Inverse kinematic approximation with neural network

Aristide_Martello · September 14, 2021, 3:44pm

Good morning everyone,
I’ll try to briefly explain the context and then the problem I’m facing:

Context: I am using and testing a collaborative Robot. This Robot has been provided to me with a library in python that allows to acquire signals from the robot (currents, velocity, positions, I/O etc) and to command it, in joint and end-effector (EE) coordinates. There are also available the functions of Direct and Inverse Kinematics (DK and IK).
For my curiosity, I was interested in generating a trajectory (in end-effector coordinates) in order to move it within a conical area [I attach a link to the video that shows the movement in question].

LINK: https://www.youtube.com/watch?v=CExtMfvRabo

From the robot, moreover, it is possible to save the .csv file containing the trajectories, in joint coordinates, of the single joints.

Initially, not knowing the “shape” that should have the trajectory (in end-effector coordinates) of the movement that I was interested in reproducing, I was able, manually moving the robot in gravity compensation mode, to acquire the trajectories of the individual joints. At this point, using the Direct Kinematics algorithm, I obtained the movement of the consequent end-effector [I attach photos of 2 3D graphs: the first in which I plot the 3 coordinates x,y,z and the second, in which I plot roll, pitch, yaw].

End Effector Angular Displacement

End Effector Position Displacement

Here the problem was born.

Problem: out of curiosity, I tried to use the Inverse Kinematics algorithm on the points obtained from the DK and the algorithm returned the error: “Singular Trajectory”. But the robot was able to move according to that trajectory, the problem should be in the calculation of the IK, which probably finds multiple/infinite solutions.
To overcome this limitation I used a Neural Network developed in Python using Tensorflow (Keras) to try to approximate the IK. I will preface this by saying that I have never used Keras or Tensorflow, so I may have made some conceptual errors.
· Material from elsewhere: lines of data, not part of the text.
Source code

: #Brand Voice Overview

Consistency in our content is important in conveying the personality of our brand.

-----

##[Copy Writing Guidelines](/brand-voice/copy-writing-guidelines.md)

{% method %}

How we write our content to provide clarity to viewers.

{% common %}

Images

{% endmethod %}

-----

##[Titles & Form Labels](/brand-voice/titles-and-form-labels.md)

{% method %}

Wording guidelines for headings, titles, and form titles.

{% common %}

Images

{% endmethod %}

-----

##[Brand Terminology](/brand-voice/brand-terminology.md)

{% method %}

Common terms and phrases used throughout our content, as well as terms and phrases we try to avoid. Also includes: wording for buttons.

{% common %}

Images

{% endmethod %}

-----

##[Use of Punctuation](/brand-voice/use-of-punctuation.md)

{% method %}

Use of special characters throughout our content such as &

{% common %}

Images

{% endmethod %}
I have consulted the API of Keras and also the guide proposed in this link

LINK: https://machinelearningmastery.com/deep-learning-models-for-multi-output-regression/

In my PC I use:

Visual Studio Code for programming in python;
python 3.9.5
Keras 2.6.0;

I thought of the neural network this way: 6 input nodes (corresponding to the 6 coordinates of the end-effector) and 6 output nodes (the 6 coordinates of the joints). The training set consists of a .csv file containing the 6 coordinates of the end-effector computed via the DK run on a .csv file containing the trajectories of the 6 joints. The file containing the joint coordinates is the Label file.
Below I attach the code of the network implementation.

from numpy import loadtxt
import numpy as np
import matplotlib.pyplot as plt
from keras.models import Sequential
from keras.layers import Dense
import tensorflow as tf
from numpy import array


# Model definition
def get_model(I_N_L_1, I_N_L_2, I_N_L_3, I_N_L_4, I_N_L_5 ,n_inputs, n_outputs):

	model = Sequential()
	model.add(Dense(I_N_L_1, input_dim=n_inputs, kernel_initializer='he_uniform', activation='relu'))
	model.add(Dense(I_N_L_2, activation='relu'))
	model.add(Dense(I_N_L_3, activation='relu'))
	model.add(Dense(I_N_L_4, activation='relu'))
	model.add(Dense(I_N_L_5, activation='relu'))
	model.add(Dense(n_outputs))    
	model.compile(loss='mae', optimizer='adam', metrics=["mae"])
	return model


# Load Training set csv
dataset_EF = loadtxt('WeldingProve.csv', delimiter=',')
x_train = dataset_EF[0:1700,0:6]
print('shape: ',x_train.shape)
	
# Load Label set csv
dataset_joints = loadtxt('EF_from_WeldingProve.csv', delimiter=',')
y_train = dataset_joints[0:1700,0:6]
print('shape: ',y_train.shape)

# Test set definition
x_test = dataset_EF[1701:,0:6]
print('shape: ',x_test.shape)
	
# Label of the test set definition
y_test = dataset_joints[1701:,0:6]
print('shape: ',y_test.shape)

# Number of nodes in the hidden layers
I_N_L_1 = 192
I_N_L_2 = 36
I_N_L_3 = 6
I_N_L_4 = 36
I_N_L_5 = 192

# Number of nodes in the input and output layers
n_inputs = 6
n_outputs = 6


# calling the "get_model" function
model = get_model(I_N_L_1, I_N_L_2, I_N_L_3, I_N_L_4, I_N_L_5 ,n_inputs, n_outputs)
es = tf.keras.callbacks.EarlyStopping(monitor='loss', patience=5)

# fit model
model.fit(x_train, y_train, verbose=1, epochs=600) 

# saving the model
model.save("Test_Model.h5")

# Testing procedure
pred = []

# Computing the Prediction on the Test Set
for i in range(len(x_test)-1):
	b = [x_test[i][0], x_test[i][1], x_test[i][2], x_test[i][3], x_test[i][4], x_test[i][5]]
	ToBePredicted = array([b])
	Prediction = model.predict(ToBePredicted)
	a = [Prediction[0][0], Prediction[0][1], Prediction[0][2], Prediction[0][3], Prediction[0][4], Prediction[0][5]]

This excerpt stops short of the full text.